I could get round the lake.
The levels have gone down a lot; most of the paths around the lake are accessible, apart from up at the gully, and under the feeders it's mostly just muddy.
I could top them all up this morning, apart from a couple, which hopefully I can do tomorrow.
The fallen tree has gone, and the one next to it, has been cut right back. It was in a dodgy state, but I'm told it will soon recover.
Something I've been thinking about recently, is, if you could come back as a bird, what would you choose to be?
Imagine there are no more humans left, and you get a chance to come back as a bird.
Anyone of the 300 odd ones we get here. A regal Swan, perhaps? A small songbird? Remember whatever you choose, you'll not be hunted, poisoned or shot by humans, so you could even pick a bird of prey.

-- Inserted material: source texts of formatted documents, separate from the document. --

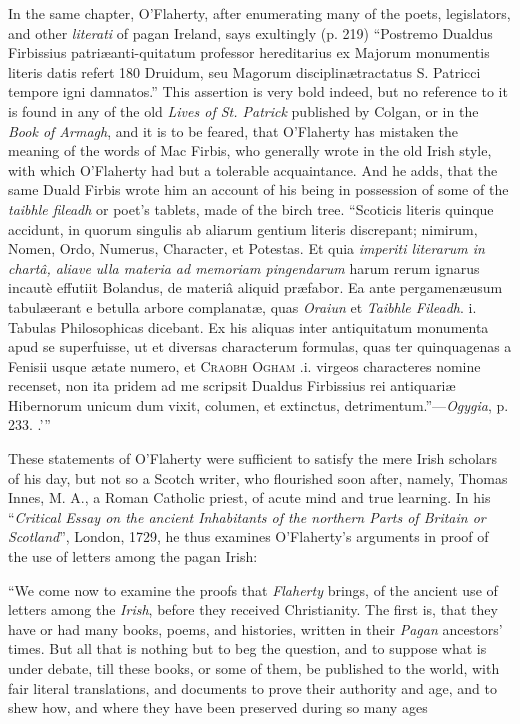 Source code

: \documentclass[11pt,oneside]{memoir}
\begin{document}
{    In the same chapter, O'Flaherty, after enumerating many of the poets, legislators, and other \textit{literati} of pagan Ireland, says exultingly (p. 219) ``Postremo Dualdus Firbissius patri\ae anti-quitatum professor hereditarius ex Majorum monumentis literis datis refert 180 Druidum, seu Magorum disciplin\ae tractatus S. Patricci tempore igni damnatos.''
    This assertion is very bold indeed, but no reference to it is found in any of the old \textit{Lives of St. Patrick} published by Colgan, or in the \textit{Book of Armagh}, and it is to be feared, that O'Flaherty has mistaken the meaning of the words of Mac Firbis, who generally wrote in the old Irish style, with which O'Flaherty had but a tolerable acquaintance.
    And he adds, that the same Duald Firbis wrote him an account of his being in possession of some of the \textit{taibhle fileadh} or poet's tablets, made of the birch tree.
    ``Scoticis literis quinque accidunt, in quorum singulis ab aliarum gentium literis discrepant; nimirum, Nomen, Ordo, Numerus, Character, et Potestas.
    Et quia \textit{imperiti literarum in chart\^a, aliave ulla materia ad memoriam pingendarum} harum rerum ignarus incaut\`e effutiit Bolandus, de materi\^a aliquid pr{\ae}fabor.
    Ea ante pergamen\ae usum tabul\ae erant e betulla arbore complanat\ae, quas \textit{Oraiun} et \textit{Taibhle Fileadh}. i. Tabulas Philosophicas dicebant.
    Ex his aliquas inter antiquitatum monumenta apud se superfuisse, ut et diversas characterum formulas, quas ter quinquagenas a Fenisii usque {\ae}tate numero, et \textsc{Craobh Ogham} .i. virgeos characteres nomine recenset, non ita pridem ad me scripsit Dualdus Firbissius rei antiquari{\ae} Hibernorum unicum dum vixit, columen, et extinctus, detrimentum.''---\textit{Ogygia}, p. 233.
}.'\hspace{0pt}''

These statements of O'Flaherty were sufficient to satisfy the mere Irish scholars of his day, but not so a Scotch writer, who flourished soon after, namely, Thomas Innes, M. A., a Roman Catholic priest, of acute mind and true learning.
In his ``\textit{Critical Essay on the ancient Inhabitants of the northern Parts of Britain or Scotland}'', London, 1729, he thus examines O'Flaherty's arguments in proof of the use of letters among the pagan Irish:

``We come now to examine the proofs that \textit{Flaherty} brings, of the ancient use of letters among the \textit{Irish}, before they received Christianity.
The first is, that they have or had many books, poems, and histories, written in their \textit{Pagan} ancestors' times.
But all that is nothing but to beg the question, and to suppose what is under debate, till these books, or some of them, be published to the world, with fair literal translations, and documents to prove their authority and age, and to shew how, and where they have been preserved during so many ages
\end{document}
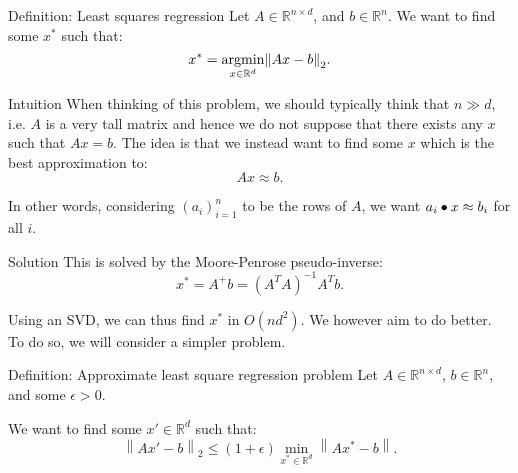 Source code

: \documentclass[a4paper]{article}
\begin{document}
\begin{parag}{Definition: Least squares regression}
    Let $A \in \mathbb{R}^{n \times d}$, and $b \in \mathbb{R}^n$. We want to find some $x^*$ such that: 
    \[x^* = \argmin_{x \in \mathbb{R}^d} \left\|A x - b\right\|_2.\]
    
    \begin{subparag}{Intuition}
        When thinking of this problem, we should typically think that $n \gg d$, i.e. $A$ is a very tall matrix and hence we do not suppose that there exists any $x$ such that $A x = b$. The idea is that we instead want to find some $x$ which is the best approximation to: 
        \[Ax \approx b.\]

        In other words, considering $\left(a_i\right)_{i = 1}^n$ to be the rows of $A$, we want $a_i \bullet x \approx b_i$ for all $i$.
    \end{subparag}

    \begin{subparag}{Solution}
         This is solved by the Moore-Penrose pseudo-inverse: 
         \[x^* = A^+ b = \left(A^T A\right)^{-1} A^T b.\]
         
         Using an SVD, we can thus find $x^*$ in $O\left(n d^2\right)$. We however aim to do better. To do so, we will consider a simpler problem.
    \end{subparag}
\end{parag}

\begin{parag}{Definition: Approximate least square regression problem}
    Let $A \in \mathbb{R}^{n \times d}$, $b \in \mathbb{R}^n$, and some $\epsilon > 0$.

    We want to find some $x' \in \mathbb{R}^d$ such that: 
    \[\left\|A x' - b\right\|_2 \leq \left(1 + \epsilon\right) \min_{x^* \in \mathbb{R}^d} \left\|A x^* - b\right\|.\]
\end{parag}
\end{document}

You'll maybe have to think about the need to be adaptable, or intelligent.
I'll let you know my choice tomorrow.
I may well ask questions of such magnitude in the future.
I may not though, especially if I don't think of any.
But, back to today.
All the usual regulars were here on the north lake; the various tits, Blackbirds, lots of gulls, and a Crow busily harassing a Sparrowhawk overhead.
At the top end, the path by the gully was still bad, so a detour over the river, and up by the pub. A lot of Canada Geese grazing there, and pretty soon the Mallards came over, as I walked along the path.
After feeding them, I made my way towards the south lake; and the Crows.
Through the binoculars, over on the far side, I could see a pair of Goosander, lots of Tufted Duck, and quite a few Pochard.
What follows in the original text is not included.